First find the line with "The agent automatically" in the entries below, then set down exactly every line through the line with "- Comprehensive error handling", that line included.

BEGIN Extracted data

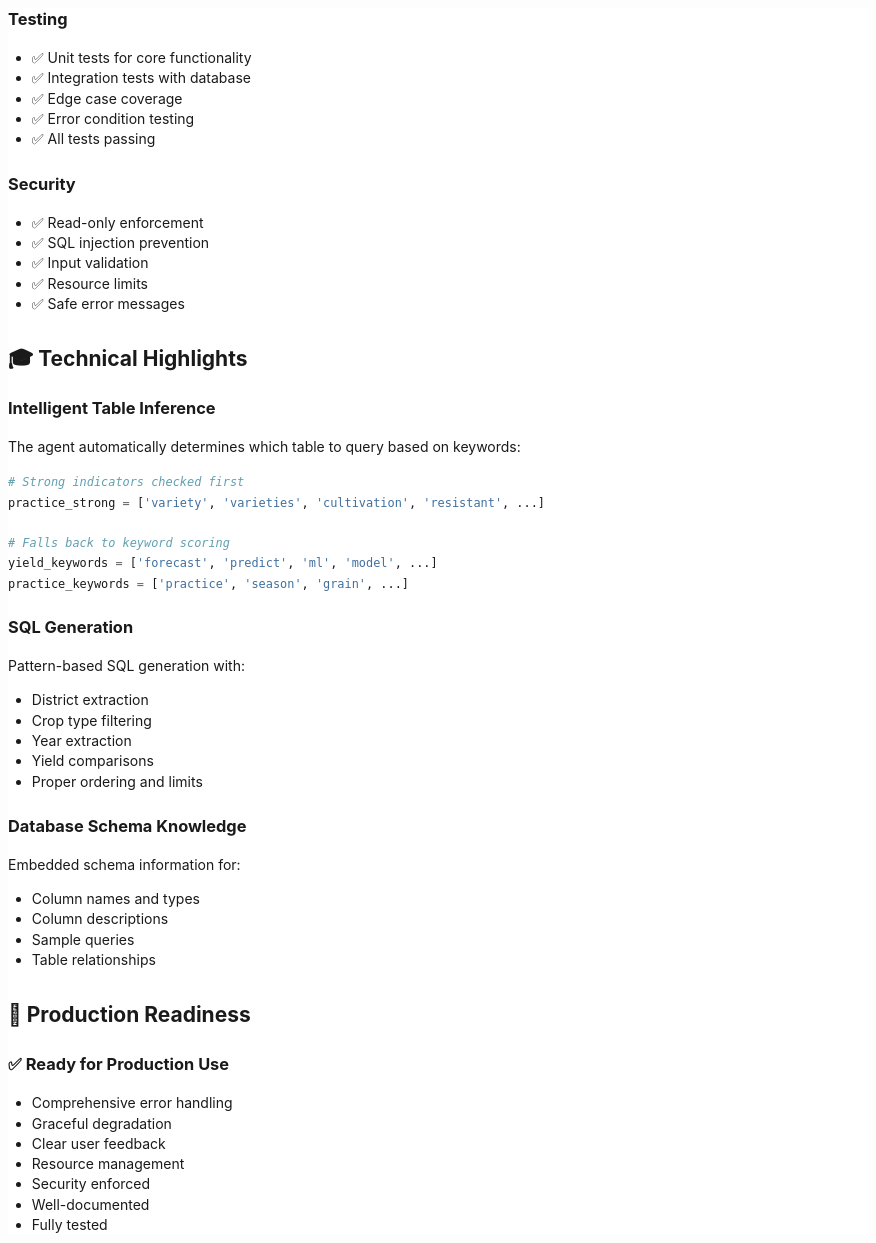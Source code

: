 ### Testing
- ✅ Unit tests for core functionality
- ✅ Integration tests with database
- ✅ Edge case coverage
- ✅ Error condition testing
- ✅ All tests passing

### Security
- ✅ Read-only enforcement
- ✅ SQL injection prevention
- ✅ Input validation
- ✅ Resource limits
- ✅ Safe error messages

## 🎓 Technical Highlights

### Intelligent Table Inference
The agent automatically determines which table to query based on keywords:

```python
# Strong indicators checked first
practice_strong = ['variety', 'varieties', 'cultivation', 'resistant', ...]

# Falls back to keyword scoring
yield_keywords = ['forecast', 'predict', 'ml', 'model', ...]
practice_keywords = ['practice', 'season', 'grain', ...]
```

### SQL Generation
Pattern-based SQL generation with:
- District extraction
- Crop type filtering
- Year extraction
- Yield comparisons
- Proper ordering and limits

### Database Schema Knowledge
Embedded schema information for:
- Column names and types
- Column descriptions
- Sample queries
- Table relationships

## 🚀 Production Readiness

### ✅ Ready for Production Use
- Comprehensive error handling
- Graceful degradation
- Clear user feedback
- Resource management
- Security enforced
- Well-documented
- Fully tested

END Extracted data

__Result of this task__
The agent automatically determines which table to query based on keywords:

```python
# Strong indicators checked first
practice_strong = ['variety', 'varieties', 'cultivation', 'resistant', ...]

# Falls back to keyword scoring
yield_keywords = ['forecast', 'predict', 'ml', 'model', ...]
practice_keywords = ['practice', 'season', 'grain', ...]
```

### SQL Generation
Pattern-based SQL generation with:
- District extraction
- Crop type filtering
- Year extraction
- Yield comparisons
- Proper ordering and limits

### Database Schema Knowledge
Embedded schema information for:
- Column names and types
- Column descriptions
- Sample queries
- Table relationships

## 🚀 Production Readiness

### ✅ Ready for Production Use
- Comprehensive error handling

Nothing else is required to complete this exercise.